EUA e Irã voltam a se atacar

A noite de ontem marcou o início de mais um capítulo do conflito no Oriente Médio: 
ataques diretos entre Estados Unidos e Irã, carimbando a volta das tensões na região.
Aos esquecidos & desavisados: No domingo, depois de ataques entre Israel e Líbano, 
o Irã lançou mísseis contra Israel. Na sequência, Israel realizou bombardeios no Irã,
 apesar de Trump ter pedido para o país não retaliar. Relembre aqui.
Depois que os dois países suspenderam os ataques, parecia que a tensão iria diminuir. 
Mas, ontem, os EUA acusaram o Irã de ter derrubado um de seus helicópteros na região do 
Estreito de Ormuz com um drone.
A Guarda do Irã negou que tenha feito de maneira intencional. Os pilotos sobreviveram à 
queda e foram resgatados por um barco-drone e com auxílio de AI, em uma operação inédita. 
Aprofunde se quiser.
Mesmo assim, a queda da aeronave fez o governo Trump reagir com ataques de mísseis a alvos 
no Irã, incluindo sistemas de defesa aérea e radares iranianos ao redor do Estreito de Ormuz. 
O Comando Central dos EUA afirmou que a missão foi uma ação de “autodefesa proporcional”.
Em contrapartida, o chanceler do Irã disse que nenhum ataque ficaria sem resposta. 
Pouco tempo depois, o país lançou mísseis contra bases americanas na Jordânia,
 no Kuwait e no Bahrein.
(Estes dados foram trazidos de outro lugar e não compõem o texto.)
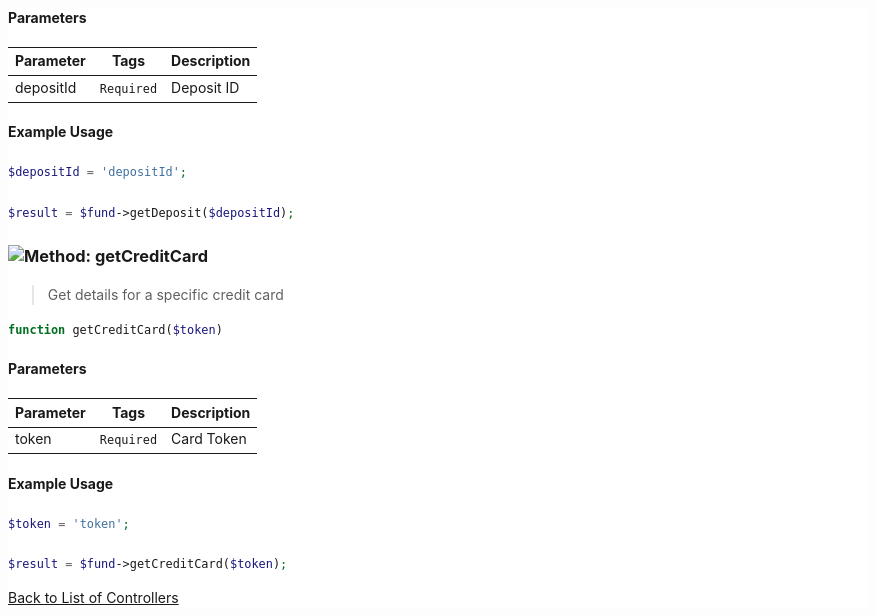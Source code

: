 #### Parameters

| Parameter | Tags | Description |
|-----------|------|-------------|
| depositId |  ``` Required ```  | Deposit ID |



#### Example Usage

```php
$depositId = 'depositId';

$result = $fund->getDeposit($depositId);

```


### <a name="get_credit_card"></a>![Method: ](https://apidocs.io/img/method.png ".FundController.getCreditCard") getCreditCard

> Get details for a specific credit card


```php
function getCreditCard($token)
```

#### Parameters

| Parameter | Tags | Description |
|-----------|------|-------------|
| token |  ``` Required ```  | Card Token |



#### Example Usage

```php
$token = 'token';

$result = $fund->getCreditCard($token);

```


[Back to List of Controllers](#list_of_controllers)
Relatos apontam que parte deles foi interceptado antes de chegar aos alvos.
Por que isso importa: A ofensiva dos EUA marca uma mudança de postura do país em relação às semanas recentes. 
Lembre-se que, até então, Trump tentava frear os ataques de Israel para chegar logo a um cessar-fogo 
e acabar com a guerra — que tem impactado negativamente na sua popularidade.
Falando em Líbano… 🇱🇧
O governo oficial do país aceitou um acordo de cessar-fogo com uma condição quase impossível: 
eles precisam desarmar e expulsar o Hezbollah do país.
O problema é que o Líbano está passando por maus bocados. O país só consegue oferecer 
eletricidades por algumas horas ao dia, a população migrou da moeda local para o dólar 
e o exército oficial é menos poderoso do que a milícia do Hezbollah.
Por não ter participado das negociações, o Hezbollah rejeitou os termos. 
O secretário-geral do grupo foi além, chamou a ordem de desarmamento de extermínio e convocou os 
apoiadores para irem às ruas contra o próprio governo do país.
Enquanto isso, alegando que o Hezbollah se recusa a parar, Israel lançou novos ataques 
à cidade de Tiro, deixando mortos e emitindo ordens de evacuação. Toda essa violência 
forçou +1M de libaneses a fugirem do sul do país.
Acontece, que bairros de maioria cristã e sunita em Beirute estão se recusando a acolher 
esses refugiados — que são em maioria muçulmanos xiitas — temendo que a 
presença deles acabe atraindo bombas israelenses para suas regiões.